TASK REQUIREMENTS: Restate the opening lines of the material below word for word, stopping after the line that contains "with 900 data".

ENTRIES PROVIDED:
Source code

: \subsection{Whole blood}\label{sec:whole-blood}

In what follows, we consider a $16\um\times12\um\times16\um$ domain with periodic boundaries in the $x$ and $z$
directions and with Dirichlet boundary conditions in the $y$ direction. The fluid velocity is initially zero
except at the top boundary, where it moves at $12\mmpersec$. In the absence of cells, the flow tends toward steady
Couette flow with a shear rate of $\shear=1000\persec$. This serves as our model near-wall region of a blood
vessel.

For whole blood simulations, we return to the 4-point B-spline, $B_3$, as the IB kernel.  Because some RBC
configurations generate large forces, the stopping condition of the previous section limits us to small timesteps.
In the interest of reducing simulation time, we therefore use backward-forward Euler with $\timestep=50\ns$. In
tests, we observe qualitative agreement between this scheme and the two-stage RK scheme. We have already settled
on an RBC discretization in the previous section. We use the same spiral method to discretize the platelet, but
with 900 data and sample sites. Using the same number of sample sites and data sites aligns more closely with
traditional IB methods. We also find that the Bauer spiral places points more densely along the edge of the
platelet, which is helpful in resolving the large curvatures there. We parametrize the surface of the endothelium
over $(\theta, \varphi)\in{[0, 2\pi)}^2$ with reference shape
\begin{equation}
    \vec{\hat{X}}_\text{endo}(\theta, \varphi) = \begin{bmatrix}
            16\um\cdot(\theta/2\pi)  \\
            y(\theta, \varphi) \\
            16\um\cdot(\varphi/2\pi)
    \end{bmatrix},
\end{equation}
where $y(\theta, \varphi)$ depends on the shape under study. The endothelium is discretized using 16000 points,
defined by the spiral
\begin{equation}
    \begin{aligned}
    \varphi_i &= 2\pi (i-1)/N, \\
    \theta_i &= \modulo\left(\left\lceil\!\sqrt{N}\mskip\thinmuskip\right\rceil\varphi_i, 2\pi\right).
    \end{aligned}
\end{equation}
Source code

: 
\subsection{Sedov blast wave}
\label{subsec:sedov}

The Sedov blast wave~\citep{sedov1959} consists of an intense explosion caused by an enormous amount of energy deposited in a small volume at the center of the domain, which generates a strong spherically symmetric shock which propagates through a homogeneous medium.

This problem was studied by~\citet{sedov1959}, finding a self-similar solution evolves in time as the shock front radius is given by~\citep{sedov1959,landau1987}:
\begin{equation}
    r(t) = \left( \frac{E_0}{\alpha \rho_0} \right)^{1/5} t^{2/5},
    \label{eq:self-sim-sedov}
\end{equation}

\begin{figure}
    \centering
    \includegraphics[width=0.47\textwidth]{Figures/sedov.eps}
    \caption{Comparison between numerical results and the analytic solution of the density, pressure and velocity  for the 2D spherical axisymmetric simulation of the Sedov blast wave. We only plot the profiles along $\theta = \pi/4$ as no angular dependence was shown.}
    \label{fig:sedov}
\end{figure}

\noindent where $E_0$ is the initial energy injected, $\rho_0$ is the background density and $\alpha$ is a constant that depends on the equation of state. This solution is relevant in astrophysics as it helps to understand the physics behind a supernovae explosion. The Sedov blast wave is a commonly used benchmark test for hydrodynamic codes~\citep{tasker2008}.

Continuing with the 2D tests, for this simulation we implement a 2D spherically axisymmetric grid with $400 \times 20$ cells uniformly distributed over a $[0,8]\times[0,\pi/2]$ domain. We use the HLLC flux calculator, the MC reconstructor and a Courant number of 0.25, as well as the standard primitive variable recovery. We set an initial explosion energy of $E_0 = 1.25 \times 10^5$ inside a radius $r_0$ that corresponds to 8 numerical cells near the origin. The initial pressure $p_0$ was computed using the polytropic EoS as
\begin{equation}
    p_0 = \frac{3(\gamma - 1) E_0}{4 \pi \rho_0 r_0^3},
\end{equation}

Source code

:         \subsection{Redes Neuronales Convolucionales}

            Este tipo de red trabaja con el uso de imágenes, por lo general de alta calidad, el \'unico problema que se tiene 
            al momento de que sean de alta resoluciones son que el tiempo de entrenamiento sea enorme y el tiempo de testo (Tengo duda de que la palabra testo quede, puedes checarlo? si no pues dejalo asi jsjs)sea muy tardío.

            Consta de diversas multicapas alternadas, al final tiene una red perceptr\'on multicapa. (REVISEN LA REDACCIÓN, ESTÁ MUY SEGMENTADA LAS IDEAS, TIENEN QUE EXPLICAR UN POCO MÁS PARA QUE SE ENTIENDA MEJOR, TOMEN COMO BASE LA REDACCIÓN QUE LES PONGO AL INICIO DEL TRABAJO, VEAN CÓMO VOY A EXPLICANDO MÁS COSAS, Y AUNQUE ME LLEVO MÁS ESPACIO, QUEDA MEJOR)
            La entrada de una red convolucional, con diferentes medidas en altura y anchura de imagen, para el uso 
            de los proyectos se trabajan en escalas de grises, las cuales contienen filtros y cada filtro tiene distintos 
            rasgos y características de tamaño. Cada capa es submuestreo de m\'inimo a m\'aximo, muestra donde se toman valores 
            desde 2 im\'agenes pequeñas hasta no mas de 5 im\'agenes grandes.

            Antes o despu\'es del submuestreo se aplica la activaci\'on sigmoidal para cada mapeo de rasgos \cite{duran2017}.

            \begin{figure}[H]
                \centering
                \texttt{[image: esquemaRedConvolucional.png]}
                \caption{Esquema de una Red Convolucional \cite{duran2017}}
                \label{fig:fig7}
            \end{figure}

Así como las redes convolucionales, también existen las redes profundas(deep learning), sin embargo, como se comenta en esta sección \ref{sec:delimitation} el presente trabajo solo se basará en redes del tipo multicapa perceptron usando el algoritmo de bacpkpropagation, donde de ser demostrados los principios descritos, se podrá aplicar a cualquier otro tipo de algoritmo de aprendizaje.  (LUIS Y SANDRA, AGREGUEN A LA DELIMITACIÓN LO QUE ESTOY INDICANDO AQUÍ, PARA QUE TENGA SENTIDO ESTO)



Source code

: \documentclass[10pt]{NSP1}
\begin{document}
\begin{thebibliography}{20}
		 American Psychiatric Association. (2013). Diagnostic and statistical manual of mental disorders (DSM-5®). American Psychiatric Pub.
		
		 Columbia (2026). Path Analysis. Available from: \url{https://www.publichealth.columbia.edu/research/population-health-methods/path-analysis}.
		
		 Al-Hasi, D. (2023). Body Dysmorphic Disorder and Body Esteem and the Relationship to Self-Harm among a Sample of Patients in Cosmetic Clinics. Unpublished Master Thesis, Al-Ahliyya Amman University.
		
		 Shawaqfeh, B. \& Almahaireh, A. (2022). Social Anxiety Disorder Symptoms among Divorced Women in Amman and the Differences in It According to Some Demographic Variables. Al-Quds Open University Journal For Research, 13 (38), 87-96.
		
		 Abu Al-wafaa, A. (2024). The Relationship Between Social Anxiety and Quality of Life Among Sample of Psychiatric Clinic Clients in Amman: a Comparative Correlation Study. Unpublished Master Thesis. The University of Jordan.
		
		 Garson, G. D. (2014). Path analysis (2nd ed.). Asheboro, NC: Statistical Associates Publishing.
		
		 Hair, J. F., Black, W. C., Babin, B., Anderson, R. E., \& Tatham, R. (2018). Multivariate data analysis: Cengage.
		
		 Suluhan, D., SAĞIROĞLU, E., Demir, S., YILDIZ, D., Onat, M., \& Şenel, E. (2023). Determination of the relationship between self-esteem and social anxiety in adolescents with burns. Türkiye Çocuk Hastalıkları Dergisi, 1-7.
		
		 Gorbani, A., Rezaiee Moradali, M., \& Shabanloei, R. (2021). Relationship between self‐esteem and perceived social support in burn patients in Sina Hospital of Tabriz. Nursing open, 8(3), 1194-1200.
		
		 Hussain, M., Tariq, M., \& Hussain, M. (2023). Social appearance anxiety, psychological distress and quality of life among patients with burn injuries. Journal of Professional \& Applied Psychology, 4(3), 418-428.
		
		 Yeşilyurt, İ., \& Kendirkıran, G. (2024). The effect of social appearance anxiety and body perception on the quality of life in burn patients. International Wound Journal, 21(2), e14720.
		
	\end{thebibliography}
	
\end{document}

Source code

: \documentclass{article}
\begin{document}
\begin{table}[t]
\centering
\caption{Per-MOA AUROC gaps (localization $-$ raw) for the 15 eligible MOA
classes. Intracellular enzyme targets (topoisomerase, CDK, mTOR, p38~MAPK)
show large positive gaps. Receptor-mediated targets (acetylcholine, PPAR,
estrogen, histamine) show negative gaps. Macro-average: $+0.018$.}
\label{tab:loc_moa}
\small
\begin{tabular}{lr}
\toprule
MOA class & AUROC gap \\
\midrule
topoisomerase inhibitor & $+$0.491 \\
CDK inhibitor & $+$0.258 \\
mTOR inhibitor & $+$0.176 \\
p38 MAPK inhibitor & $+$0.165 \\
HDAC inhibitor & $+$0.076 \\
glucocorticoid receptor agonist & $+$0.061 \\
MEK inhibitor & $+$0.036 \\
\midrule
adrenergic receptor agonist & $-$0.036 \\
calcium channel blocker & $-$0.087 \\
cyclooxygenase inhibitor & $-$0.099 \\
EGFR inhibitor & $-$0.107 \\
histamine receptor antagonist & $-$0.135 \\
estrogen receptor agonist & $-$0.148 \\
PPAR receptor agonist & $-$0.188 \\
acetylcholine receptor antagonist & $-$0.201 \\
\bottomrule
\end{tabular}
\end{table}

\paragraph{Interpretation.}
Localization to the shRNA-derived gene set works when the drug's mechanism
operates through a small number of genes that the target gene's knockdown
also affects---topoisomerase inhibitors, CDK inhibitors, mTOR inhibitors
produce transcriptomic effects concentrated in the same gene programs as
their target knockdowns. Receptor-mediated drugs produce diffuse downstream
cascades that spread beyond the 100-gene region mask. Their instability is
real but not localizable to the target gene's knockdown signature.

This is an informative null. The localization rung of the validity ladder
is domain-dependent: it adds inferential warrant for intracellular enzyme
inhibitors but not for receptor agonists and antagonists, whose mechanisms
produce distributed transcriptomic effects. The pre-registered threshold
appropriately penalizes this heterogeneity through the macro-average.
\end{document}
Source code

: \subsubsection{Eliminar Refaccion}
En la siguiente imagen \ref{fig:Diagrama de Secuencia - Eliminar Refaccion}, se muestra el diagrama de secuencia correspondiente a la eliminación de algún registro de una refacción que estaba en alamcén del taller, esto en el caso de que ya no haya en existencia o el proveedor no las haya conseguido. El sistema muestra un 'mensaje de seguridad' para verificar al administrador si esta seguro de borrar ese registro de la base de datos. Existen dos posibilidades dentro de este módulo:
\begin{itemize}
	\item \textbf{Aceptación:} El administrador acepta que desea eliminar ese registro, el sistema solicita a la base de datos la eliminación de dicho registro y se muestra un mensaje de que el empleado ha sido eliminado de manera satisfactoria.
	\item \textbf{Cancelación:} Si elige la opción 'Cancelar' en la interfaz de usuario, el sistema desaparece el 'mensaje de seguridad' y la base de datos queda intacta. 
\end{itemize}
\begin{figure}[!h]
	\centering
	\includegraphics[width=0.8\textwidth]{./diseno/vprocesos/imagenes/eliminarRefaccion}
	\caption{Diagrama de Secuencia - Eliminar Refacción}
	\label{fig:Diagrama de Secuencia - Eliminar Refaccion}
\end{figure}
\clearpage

RESULT OF THE TASK:
Source code

: \subsection{Whole blood}\label{sec:whole-blood}

In what follows, we consider a $16\um\times12\um\times16\um$ domain with periodic boundaries in the $x$ and $z$
directions and with Dirichlet boundary conditions in the $y$ direction. The fluid velocity is initially zero
except at the top boundary, where it moves at $12\mmpersec$. In the absence of cells, the flow tends toward steady
Couette flow with a shear rate of $\shear=1000\persec$. This serves as our model near-wall region of a blood
vessel.

For whole blood simulations, we return to the 4-point B-spline, $B_3$, as the IB kernel.  Because some RBC
configurations generate large forces, the stopping condition of the previous section limits us to small timesteps.
In the interest of reducing simulation time, we therefore use backward-forward Euler with $\timestep=50\ns$. In
tests, we observe qualitative agreement between this scheme and the two-stage RK scheme. We have already settled
on an RBC discretization in the previous section. We use the same spiral method to discretize the platelet, but
with 900 data and sample sites. Using the same number of sample sites and data sites aligns more closely with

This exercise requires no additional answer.